= GIVEN DATA =
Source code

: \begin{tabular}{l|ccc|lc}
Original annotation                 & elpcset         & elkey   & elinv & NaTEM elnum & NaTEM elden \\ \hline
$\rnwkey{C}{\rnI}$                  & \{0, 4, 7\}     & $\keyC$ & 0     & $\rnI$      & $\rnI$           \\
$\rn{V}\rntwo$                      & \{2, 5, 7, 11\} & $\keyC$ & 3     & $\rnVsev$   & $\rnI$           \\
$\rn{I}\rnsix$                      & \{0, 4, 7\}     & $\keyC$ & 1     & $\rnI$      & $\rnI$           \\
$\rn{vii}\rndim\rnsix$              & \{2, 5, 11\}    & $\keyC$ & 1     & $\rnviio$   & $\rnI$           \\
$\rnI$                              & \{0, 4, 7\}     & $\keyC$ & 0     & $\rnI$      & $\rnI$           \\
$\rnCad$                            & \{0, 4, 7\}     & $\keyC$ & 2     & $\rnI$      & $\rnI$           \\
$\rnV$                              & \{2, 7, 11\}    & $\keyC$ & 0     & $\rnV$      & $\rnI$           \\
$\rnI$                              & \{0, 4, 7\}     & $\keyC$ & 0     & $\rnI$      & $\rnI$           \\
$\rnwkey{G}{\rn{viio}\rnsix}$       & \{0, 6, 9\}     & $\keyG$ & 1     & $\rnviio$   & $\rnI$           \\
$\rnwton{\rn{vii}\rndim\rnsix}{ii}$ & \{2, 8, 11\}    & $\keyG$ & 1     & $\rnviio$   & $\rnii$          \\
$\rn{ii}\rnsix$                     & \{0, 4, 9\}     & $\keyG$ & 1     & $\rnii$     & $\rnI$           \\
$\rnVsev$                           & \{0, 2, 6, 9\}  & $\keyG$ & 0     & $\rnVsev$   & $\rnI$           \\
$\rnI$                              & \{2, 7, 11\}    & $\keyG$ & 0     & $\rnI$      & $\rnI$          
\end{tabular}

= PROBLEM REQUIREMENTS =
Your answer should hold every line of the entries that contains the string "keyC".

= SOLUTION TO THIS PROBLEM =
$\rnwkey{C}{\rnI}$                  & \{0, 4, 7\}     & $\keyC$ & 0     & $\rnI$      & $\rnI$           \\
$\rn{V}\rntwo$                      & \{2, 5, 7, 11\} & $\keyC$ & 3     & $\rnVsev$   & $\rnI$           \\
$\rn{I}\rnsix$                      & \{0, 4, 7\}     & $\keyC$ & 1     & $\rnI$      & $\rnI$           \\
$\rn{vii}\rndim\rnsix$              & \{2, 5, 11\}    & $\keyC$ & 1     & $\rnviio$   & $\rnI$           \\
$\rnI$                              & \{0, 4, 7\}     & $\keyC$ & 0     & $\rnI$      & $\rnI$           \\
$\rnCad$                            & \{0, 4, 7\}     & $\keyC$ & 2     & $\rnI$      & $\rnI$           \\
$\rnV$                              & \{2, 7, 11\}    & $\keyC$ & 0     & $\rnV$      & $\rnI$           \\
$\rnI$                              & \{0, 4, 7\}     & $\keyC$ & 0     & $\rnI$      & $\rnI$           \\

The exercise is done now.